I am a Killam Postdoctoral Fellow in the Department of Anthropology at the University of British Columbia. My work investigates the reproduction of settler societies and global systems of militarism and policing. I received my PhD in American Studies from New York University.

My first book, Towers of Ivory and Steel: How Israeli Universities Deny Palestinian Freedom (Verso 2024) argues that Israeli institutions of higher education are enlisted in Israel’s settler-colonial project. From campuses strategically built to anchor Israeli territorial expansion and Palestinian dispossession, through tailored degree programs for the military and secret police, to academic disciplines subordinating their research agendas to service military rule, Israeli universities are imbricated with the Israeli occupation of Palestinian territory. Challenging the widespread understanding of Israeli universities as bastions of democracy, the book shows how Israel’s most vaunted liberal institutions are also sites where colonial expertise is reproduced and where Palestinian critical scholarship, pedagogy, and student dissent are stifled.

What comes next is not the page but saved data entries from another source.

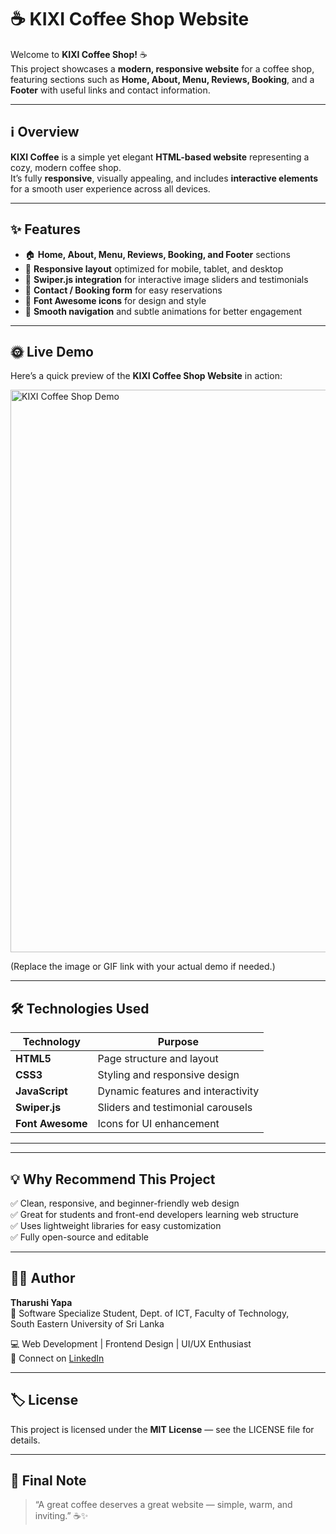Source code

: # ☕ KIXI Coffee Shop Website

Welcome to **KIXI Coffee Shop!** ☕  
This project showcases a **modern, responsive website** for a coffee shop, featuring sections such as **Home, About, Menu, Reviews, Booking**, and a **Footer** with useful links and contact information.

---

## ℹ️ Overview

**KIXI Coffee** is a simple yet elegant **HTML-based website** representing a cozy, modern coffee shop.  
It’s fully **responsive**, visually appealing, and includes **interactive elements** for a smooth user experience across all devices.  

---

## ✨ Features

- 🏠 **Home, About, Menu, Reviews, Booking, and Footer** sections  
- 📱 **Responsive layout** optimized for mobile, tablet, and desktop  
- 📸 **Swiper.js integration** for interactive image sliders and testimonials  
- 🧾 **Contact / Booking form** for easy reservations  
- 🎨 **Font Awesome icons** for design and style  
- 🔄 **Smooth navigation** and subtle animations for better engagement  

---

## 🌞 Live Demo

Here’s a quick preview of the **KIXI Coffee Shop Website** in action:  

<img width="900" alt="KIXI Coffee Shop Demo" src="https://github.com/Subhagaya-Git/PlatformIO-with-WOKWI-Simulation/blob/c87ff23f2a1abf05ef75d9dc8dedf7a1d99d9b43/src/Recording%202025-10-06%20123416.gif" />

(Replace the image or GIF link with your actual demo if needed.)

---

## 🛠️ Technologies Used

| Technology | Purpose |
|-------------|----------|
| **HTML5** | Page structure and layout |
| **CSS3** | Styling and responsive design |
| **JavaScript** | Dynamic features and interactivity |
| **Swiper.js** | Sliders and testimonial carousels |
| **Font Awesome** | Icons for UI enhancement |

---

---

## 💡 Why Recommend This Project

✅ Clean, responsive, and beginner-friendly web design  
✅ Great for students and front-end developers learning web structure  
✅ Uses lightweight libraries for easy customization  
✅ Fully open-source and editable

---

## 🧑‍💻 Author

**Tharushi Yapa**  
📍 Software Specialize Student, Dept. of ICT, Faculty of Technology,  
South Eastern University of Sri Lanka

💻 Web Development | Frontend Design | UI/UX Enthusiast  
🔗 Connect on [LinkedIn](https://www.linkedin.com/in/tharushi-yapa-693329244)

---

## 🏷️ License

This project is licensed under the **MIT License** — see the LICENSE file for details.

---

## 🏁 Final Note

> “A great coffee deserves a great website — simple, warm, and inviting.” ☕✨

My current book project, which draws on my doctoral dissertation, investigates the reproduction and international export of Israeli security expertise. It reveals that scientific and social experimentation with Israeli citizens is foundational to global technologies and models of security. Research and writing for this project have been funded by grants from the National Science Foundation, Social Science Research Council, and the Killam Laureates Trust.

I research, write, and teach in collaboration with coalitions organizing for abolition, demilitarization, and decolonization in Palestine, the United States, and Canada. I am from Jerusalem, and currently live on the traditional, ancestral and unceded territories of the Musqueam, Squamish, and Tsleil-Waututh nations.